Читать книгу Interventional Cardiology - Группа авторов - Страница 225
Clinical outcomes using IVUS for non‐LMCA and LMCA PCI
ОглавлениеThe two main uses of IVUS are to insure optimal stent expansion (stent CSA) and full coverage of the lesion. Stent underexpansion is a powerful predictor of early stent thrombosis and restenosis after DES implantation according to numerous IVUS studies [4,5,42–49]. In almost every meta‐analyses, IVUS guidance was associated with a reduction in death (primarily cardiovascular mortality) as well as other hard end points of myocardial infarction and stent thrombosis. Of note, the beneft of IVUS guidance in reducing events after DES implantation was greater in meta‐analyses of randomized trials of IVUS vs angiographic guidance compared to meta‐analyses of registries, and it tended to be greater in high‐risk patient and complex lesion subsets than in “all comers” populations [46].

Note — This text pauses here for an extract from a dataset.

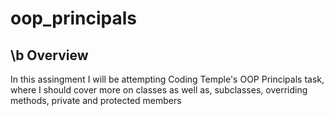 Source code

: # oop_principals

## \b Overview

In this assingment I will be attempting Coding Temple's OOP Principals task, where I should cover more on classes as well as, subclasses, overriding methods, private and protected members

A meta‐analysis of outcomes after IVUS‐guided vs. angiography‐guided DES implantation in 26 503 patients enrolled in three randomized trials and 14 observational studies, demonstrated that IVUS‐guided PCI was associated with a significantly lower risk of TLR (OR 0.81; p = 0.046). In addition, the risk of death (OR 0.61; p <0.001), MI (OR 0.57; p <0.001), and stent thrombosis (OR; p <0.001) were also decreased [47]. A recent metanalysis of 10 RCTs (5007 participants, which include the largest RCTs IVUS‐XPL and ULTIMATE Trial) including patients with CTO, stable ischemic heart disease or presented as ACS showed that routine use of IVUS was effective in reducing TLR (RR 0.59; p < 0.01), TVR (RR 0.59; p < 0.01), and MACE (RR 0.63; p < 0.01). Cardiovascular mortality was also significantly reduced (RR 0.51; p = 0.04) [48].